#### BERT

1. Load the tokenizer and pre-trained model.

2. Load and preprocess the dataset.

3. Randomly split the dataset into training and evaluation sets.

4. Define training arguments, train the model, and save it.

5. Classify questions using the trained model.

6. Load the model and classify more questions.



In [None]:
# Import necessary libraries
import torch
from transformers import BertTokenizer, BertForSequenceClassification, Trainer, TrainingArguments
from sklearn.preprocessing import LabelEncoder
import pandas as pd
import numpy as np
from datasets import Dataset

# Load the BERT tokenizer
tokenizer = BertTokenizer.from_pretrained('bert-base-uncased')

# Load the pre-trained BERT model with 2 labels (logistics and course-specific)
model = BertForSequenceClassification.from_pretrained('bert-base-uncased', num_labels=2)

# Load the dataset
df = pd.read_csv('/content/drive/MyDrive/Final Project/backup - ques_cat.csv')

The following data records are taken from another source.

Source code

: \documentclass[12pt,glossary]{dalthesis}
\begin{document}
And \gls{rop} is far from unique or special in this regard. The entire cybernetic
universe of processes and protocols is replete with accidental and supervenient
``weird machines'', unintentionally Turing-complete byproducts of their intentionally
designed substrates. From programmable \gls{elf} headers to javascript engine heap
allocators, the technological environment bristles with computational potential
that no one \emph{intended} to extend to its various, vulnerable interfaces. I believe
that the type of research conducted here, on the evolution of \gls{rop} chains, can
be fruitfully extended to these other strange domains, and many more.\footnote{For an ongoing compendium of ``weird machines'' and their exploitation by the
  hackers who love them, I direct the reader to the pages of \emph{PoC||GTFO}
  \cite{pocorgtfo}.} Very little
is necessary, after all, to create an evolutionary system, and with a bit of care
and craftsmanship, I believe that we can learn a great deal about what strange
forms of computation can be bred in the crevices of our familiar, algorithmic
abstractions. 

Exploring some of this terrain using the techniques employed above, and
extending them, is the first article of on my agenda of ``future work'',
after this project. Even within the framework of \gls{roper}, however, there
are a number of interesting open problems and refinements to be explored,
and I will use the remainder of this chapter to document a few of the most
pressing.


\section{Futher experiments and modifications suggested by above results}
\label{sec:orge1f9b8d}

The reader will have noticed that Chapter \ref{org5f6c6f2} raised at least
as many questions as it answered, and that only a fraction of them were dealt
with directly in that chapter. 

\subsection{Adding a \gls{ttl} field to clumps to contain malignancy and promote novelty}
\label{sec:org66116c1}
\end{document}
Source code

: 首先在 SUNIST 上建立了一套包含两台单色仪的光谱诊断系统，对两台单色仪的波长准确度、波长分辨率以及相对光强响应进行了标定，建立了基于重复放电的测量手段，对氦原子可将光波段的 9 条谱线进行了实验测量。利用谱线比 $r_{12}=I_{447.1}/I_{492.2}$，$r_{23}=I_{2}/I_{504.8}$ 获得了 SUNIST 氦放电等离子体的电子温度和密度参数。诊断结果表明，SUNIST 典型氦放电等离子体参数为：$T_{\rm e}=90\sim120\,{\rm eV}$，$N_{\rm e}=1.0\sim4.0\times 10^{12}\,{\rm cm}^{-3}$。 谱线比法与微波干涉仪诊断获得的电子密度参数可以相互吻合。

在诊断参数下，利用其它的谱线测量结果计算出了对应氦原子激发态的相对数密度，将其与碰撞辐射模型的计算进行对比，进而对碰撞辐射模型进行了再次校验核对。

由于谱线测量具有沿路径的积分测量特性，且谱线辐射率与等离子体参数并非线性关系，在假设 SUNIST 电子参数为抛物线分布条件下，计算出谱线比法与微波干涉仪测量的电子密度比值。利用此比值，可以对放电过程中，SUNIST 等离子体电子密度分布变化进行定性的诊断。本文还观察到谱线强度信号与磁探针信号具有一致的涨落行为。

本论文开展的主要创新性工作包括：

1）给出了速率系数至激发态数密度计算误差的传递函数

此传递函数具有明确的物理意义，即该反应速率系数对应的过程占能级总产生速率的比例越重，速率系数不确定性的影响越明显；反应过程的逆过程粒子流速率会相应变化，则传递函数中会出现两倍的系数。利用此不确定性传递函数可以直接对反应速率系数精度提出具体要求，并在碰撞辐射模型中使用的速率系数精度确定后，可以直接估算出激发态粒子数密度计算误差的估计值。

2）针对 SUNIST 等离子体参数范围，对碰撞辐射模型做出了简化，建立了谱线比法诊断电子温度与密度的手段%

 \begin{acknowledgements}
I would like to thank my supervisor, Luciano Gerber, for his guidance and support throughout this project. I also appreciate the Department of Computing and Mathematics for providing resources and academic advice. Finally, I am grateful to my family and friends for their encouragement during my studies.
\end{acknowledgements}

# Label encoding (converting string labels to integers)
label_encoder = LabelEncoder()
df['label'] = label_encoder.fit_transform(df['label'])

# Check label mapping
label_mapping = dict(zip(label_encoder.classes_, range(len(label_encoder.classes_))))
print(label_mapping)

# Define the preprocessing function to tokenize the text
def preprocess_function(examples):
    return tokenizer(examples["question"], padding="max_length", truncation=True)

# Convert the DataFrame into a Hugging Face Dataset object
dataset = Dataset.from_pandas(df)

# Apply the preprocessing function to the dataset
encoded_dataset = dataset.map(preprocess_function, batched=True)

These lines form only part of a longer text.